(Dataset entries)
-------

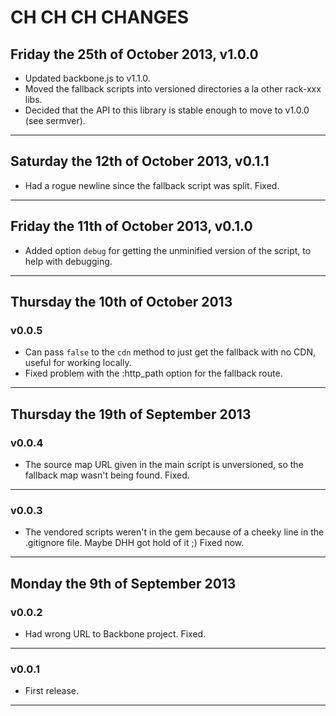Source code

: # CH CH CH CHANGES #

## Friday the 25th of October 2013, v1.0.0 ##

* Updated backbone.js to v1.1.0.
* Moved the fallback scripts into versioned directories a la other rack-xxx libs.
* Decided that the API to this library is stable enough to move to v1.0.0 (see sermver).

----


## Saturday the 12th of October 2013, v0.1.1 ##

* Had a rogue newline since the fallback script was split. Fixed.

----


## Friday the 11th of October 2013, v0.1.0 ##

* Added option `debug` for getting the unminified version of the script, to help with debugging.

----


## Thursday the 10th of October 2013 ##

### v0.0.5 ###

* Can pass `false` to the `cdn` method to just get the fallback with no CDN, useful for working locally.
* Fixed problem with the :http_path option for the fallback route.

----


## Thursday the 19th of September 2013 ##

### v0.0.4 ###

* The source map URL given in the main script is unversioned, so the fallback map wasn't being found. Fixed.

----


### v0.0.3 ###

* The vendored scripts weren't in the gem because of a cheeky line in the .gitignore file. Maybe DHH got hold of it ;) Fixed now.

----


## Monday the 9th of September 2013 ##

### v0.0.2 ###

* Had wrong URL to Backbone project. Fixed.

----

### v0.0.1 ###

* First release.

----

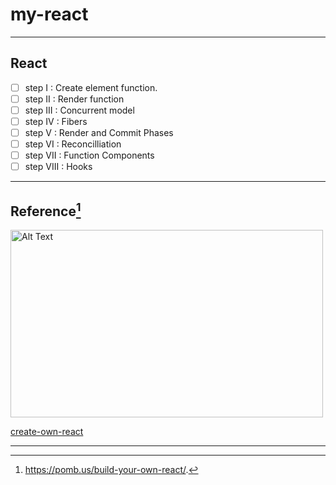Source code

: # my-react

---

## React

- [ ] step I : Create element function.
- [ ] step II : Render function
- [ ] step III : Concurrent model
- [ ] step IV : Fibers
- [ ] step V : Render and Commit Phases
- [ ] step VI : Reconcilliation
- [ ] step VII : Function Components
- [ ] step VIII : Hooks

---

## Reference[^1]

<img src="https://www.freecodecamp.org/news/content/images/size/w2000/2021/06/Ekran-Resmi-2019-11-18-18.08.13.png" alt="Alt Text" style="width:500px; height:300px;">

[create-own-react](https://pomb.us/build-your-own-react/)

---

[^1]: https://pomb.us/build-your-own-react/.
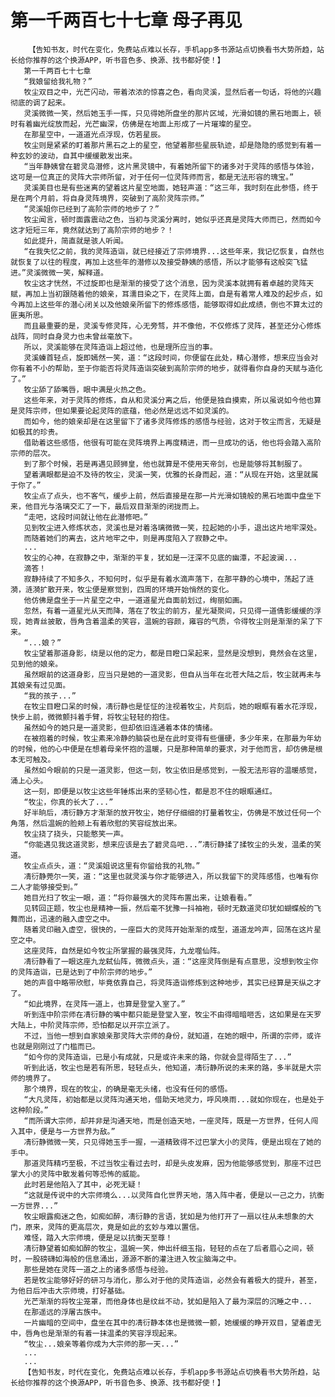 # 第一千两百七十七章 母子再见
        【告知书友，时代在变化，免费站点难以长存，手机app多书源站点切换看书大势所趋，站长给你推荐的这个换源APP，听书音色多、换源、找书都好使！】
       第一千两百七十七章
       “我娘留给我礼物？”
       牧尘双目之中，光芒闪动，带着浓浓的惊喜之色，看向灵溪，显然后者一句话，将他的兴趣彻底的调了起来。
       灵溪微微一笑，然后她玉手一挥，只见得她所盘坐的那片区域，光滑如镜的黑石地面上，顿时有着幽光绽放而起，光芒幽深，仿佛是在地面上形成了一片璀璨的星空。
       在那星空中，一道道光点浮现，仿若星辰。
       牧尘则是紧紧的盯着那片黑石之上的星空，他望着那些星辰轨迹，却是隐隐的感觉到有着一种玄妙的波动，自其中缓缓散发出来。
       “当年静姨曾在碧灵岛潜修，这片黑灵镜中，有着她所留下的诸多对于灵阵的感悟与体验，这可是一位真正的灵阵大宗师所留，对于任何一位灵阵师而言，都是无法形容的瑰宝。”
       灵溪美目也是有些迷离的望着这片星空地面，她轻声道：“这三年，我时刻在此参悟，终于是在两个月前，将自身灵阵境界，突破到了高阶灵阵宗师。”
       “灵溪姐你已经到了高阶宗师的地步了？”
       牧尘闻言，顿时面露震动之色，当初与灵溪分离时，她似乎还真是灵阵大师而已，然而如今这才短短三年，竟然就达到了高阶宗师的地步？！
       如此提升，简直就是骇人听闻。
       “在我失忆之前，我的灵阵造诣，就已经接近了宗师境界...这些年来，我记忆恢复，自然也就恢复了以往的程度，再加上这些年的潜修以及接受静姨的感悟，所以才能够有这般突飞猛进。”灵溪微微一笑，解释道。
       牧尘这才恍然，不过旋即也是渐渐的接受了这个消息，因为灵溪本就拥有着卓越的灵阵天赋，再加上当初跟随着他的娘亲，耳濡目染之下，在灵阵上面，自是有着常人难及的起步点，如今再加上这些年的潜心闭关以及他娘亲所留下的修炼感悟，能够取得如此成绩，倒也不算太过的匪夷所思。
       而且最重要的是，灵溪专修灵阵，心无旁骛，并不像他，不仅修炼了灵阵，甚至还分心修炼战阵，同时自身灵力也未曾丝毫放下。
       所以，灵溪能够在灵阵造诣上超过他，也是理所应当的事。
       灵溪螓首轻点，旋即嫣然一笑，道：“这段时间，你便留在此处，精心潜修，想来应当会对你有着不小的帮助，至于你能否将灵阵造诣突破到高阶宗师的地步，就得看你自身的天赋与造化了。”
       牧尘舔了舔嘴唇，眼中满是火热之色。
       这些年来，对于灵阵的修炼，自从和灵溪分离之后，他便是独自摸索，所以虽说如今他也算是灵阵宗师，但如果要论起灵阵的底蕴，他必然是远远不如灵溪的。
       而如今，他的娘亲却是在这里留下了诸多灵阵修炼的感悟与经验，这对于牧尘而言，无疑是如极其的珍贵。
       借助着这些感悟，他很有可能在灵阵境界上再度精进，而一旦成功的话，他也将会踏入高阶宗师的层次。
       到了那个时候，若是再遇见顾狮皇，他也就算是不使用天帝剑，也是能够将其制服了。
       望着满眼都是迫不及待的牧尘，灵溪一笑，优雅的长身而起，道：“从现在开始，这里就属于你了。”
       牧尘点了点头，也不客气，缓步上前，然后直接是在那一片光滑如镜般的黑石地面中盘坐下来，他目光与洛璃交汇了一下，最后双目渐渐的闭拢而上。
       “走吧，这段时间就让他在此潜修吧。”
       见到牧尘进入修炼状态，灵溪也是对着洛璃微微一笑，拉起她的小手，退出这片地牢深处。
       而随着她们的离去，这片地牢之中，则是再度陷入了寂静之中。
       ...
       牧尘的心神，在寂静之中，渐渐的平复，犹如是一汪深不见底的幽潭，不起波澜...
       滴答！
       寂静持续了不知多久，不知何时，似乎是有着水滴声落下，在那平静的心境中，荡起了涟漪，涟漪扩散开来，牧尘便是察觉到，四周的环境开始悄然的变化。
       他仿佛是盘坐于一片星空之中，一道道星光自面前划过，绚丽如画。
       忽然，有着一道星光从天而降，落在了牧尘的前方，星光凝聚间，只见得一道倩影缓缓的浮现，她青丝披散，唇角含着温柔的笑容，温婉的容颜，雍容的气质，令得牧尘则是渐渐的呆了下来。
       “...娘？”
       牧尘望着那道身影，绕是以他的定力，都是目瞪口呆起来，显然是没想到，竟然会在这里，见到他的娘亲。
       虽然眼前的这道身影，应当只是她的一道灵影，但自从当年在北苍大陆之后，牧尘就再未与其娘亲有过见面。
       “我的孩子...”
       在牧尘目瞪口呆的时候，凊衍静也是怔怔的注视着牧尘，片刻后，她的眼眶有着水花浮现，快步上前，微微颤抖着手臂，将牧尘轻轻的抱住。
       虽然如今的她只是一道灵影，但却依旧连通着本体的情绪。
       在被抱着的时候，牧尘素来冷静的脑袋也是在此时变得有些僵硬，多少年来，在那最为年幼的时候，他的心中便是在想着母亲怀抱的温暖，只是那种简单的要求，对于他而言，却仿佛是根本无可触及。
       虽然如今眼前的只是一道灵影，但这一刻，牧尘依旧是感觉到，一股无法形容的温暖感觉，涌上心头。
       这一刻，即便是以牧尘这些年锤炼出来的坚韧心性，都是忍不住的眼眶通红。
       “牧尘，你真的长大了...”
       好半晌后，凊衍静方才渐渐的放开牧尘，她仔仔细细的打量着牧尘，仿佛是不放过任何一个角落，然后温婉的脸颊上有着欣慰的笑容绽放出来。
       牧尘挠了挠头，只能憨笑一声。
       “你能遇见我这道灵影，想来应该是去了碧灵岛吧...”凊衍静揉了揉牧尘的头发，温柔的笑道。
       牧尘点点头，道：“灵溪姐说这里有你留给我的礼物。”
       凊衍静莞尔一笑，道：“这里也就灵溪与你才能够进入，所以我留下的灵阵感悟，也唯有你二人才能够接受到。”
       她目光扫了牧尘一眼，道：“将你最强大的灵阵布置出来，让娘看看。”
       见转回正题，牧尘也是精神一振，然后毫不犹豫一抖袖袍，顿时无数道灵印犹如蝴蝶般的飞舞而出，迅速的融入虚空之中。
       随着灵印融入虚空，很快的，一座巨大的灵阵开始渐渐的成型，道道龙吟声，回荡在这片星空之中。
       这座灵阵，自然是如今牧尘所掌握的最强灵阵，九龙噬仙阵。
       凊衍静看了一眼这座九龙弑仙阵，微微点头，道：“这座灵阵倒是有点意思，没想到牧尘你的灵阵造诣，已是达到了中阶宗师的地步。”
       她的声音中略带欣慰，毕竟依靠自己，将灵阵造诣修炼到这种地步，其实已经算是天纵之才了。
       “如此境界，在灵阵一道上，也算是登堂入室了。”
       听到连中阶宗师在凊衍静的嘴中都只能是登堂入室，牧尘不由得暗暗咂舌，这如果是在天罗大陆上，中阶灵阵宗师，恐怕都足以开宗立派了。
       不过，当他一想到自家娘亲那灵阵大宗师的身份，就知道，在她的眼中，所谓的宗师，或许也就是刚刚过了门槛而已。
       “如今你的灵阵造诣，已是小有成就，只是或许未来的路，你就会显得陌生了...”
       听到此话，牧尘也是若有所思，轻轻点头，他知道，凊衍静所说的未来的路，多半就是大宗师的境界了。
       那个境界，现在的牧尘，的确是毫无头绪，也没有任何的感悟。
       “大凡灵阵，初始都是以灵阵沟通天地，借助天地灵力，呼风唤雨...就如你现在，也是处于这种阶段。”
       “而所谓大宗师，却并非是沟通天地，而是创造天地，一座灵阵，既是一方世界，任何人闯入其中，便是与一方世界为敌。”
       凊衍静微微一笑，只见得她玉手一握，一道精致得不过巴掌大小的灵阵，便是出现在了她的手中。
       那道灵阵精巧至极，不过当牧尘看过去时，却是头皮发麻，因为他能够感觉到，那座不过巴掌大小的灵阵中散发着何等恐怖的威能。
       此时若是他陷入了其中，必死无疑！
       “这就是传说中的大宗师境么...以灵阵自化世界天地，落入阵中者，便是以一己之力，抗衡一方世界...”
       牧尘眼露痴迷之色，如痴如醉，凊衍静的言语，犹如是为他打开了一扇以往从未想象的大门，原来，灵阵的更高层次，竟是如此的玄妙与难以置信。
       难怪，踏入大宗师境，便是足以抗衡天至尊！
       凊衍静望着如痴如醉的牧尘，温婉一笑，伸出纤细玉指，轻轻的点在了后者眉心之间，顿时，一股磅礴如海般的信息涌出，源源不断的灌注进入牧尘脑海之中。
       那些是她在灵阵一道之上的诸多感悟与经验。
       若是牧尘能够好好的研习与消化，那么对于他的灵阵造诣，必然会有着极大的提升，甚至，为他日后冲击大宗师境，打好基础。
       光芒渐渐的将牧尘笼罩，而他身体也是纹丝不动，犹如是陷入了最为深层的沉睡之中...
       在那遥远的浮屠古族中。
       一片幽暗的空间中，盘坐在其中的凊衍静本体也是微微一颤，她缓缓的睁开双目，望着虚无中，唇角也是渐渐的有着一抹温柔的笑容浮现起来。
       “牧尘...娘亲等着你成为大宗师的那一天...”
       ...
       ...
       【告知书友，时代在变化，免费站点难以长存，手机app多书源站点切换看书大势所趋，站长给你推荐的这个换源APP，听书音色多、换源、找书都好使！】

-------

| To do |
The lines above, starting at the one with "虽然眼前的这道身影，应当只是" and ending at the one with "在被抱着的时候，牧尘素来冷静", are the only ones to return, exactly as written.

| Answer section |
       虽然眼前的这道身影，应当只是她的一道灵影，但自从当年在北苍大陆之后，牧尘就再未与其娘亲有过见面。
       “我的孩子...”
       在牧尘目瞪口呆的时候，凊衍静也是怔怔的注视着牧尘，片刻后，她的眼眶有着水花浮现，快步上前，微微颤抖着手臂，将牧尘轻轻的抱住。
       虽然如今的她只是一道灵影，但却依旧连通着本体的情绪。
       在被抱着的时候，牧尘素来冷静的脑袋也是在此时变得有些僵硬，多少年来，在那最为年幼的时候，他的心中便是在想着母亲怀抱的温暖，只是那种简单的要求，对于他而言，却仿佛是根本无可触及。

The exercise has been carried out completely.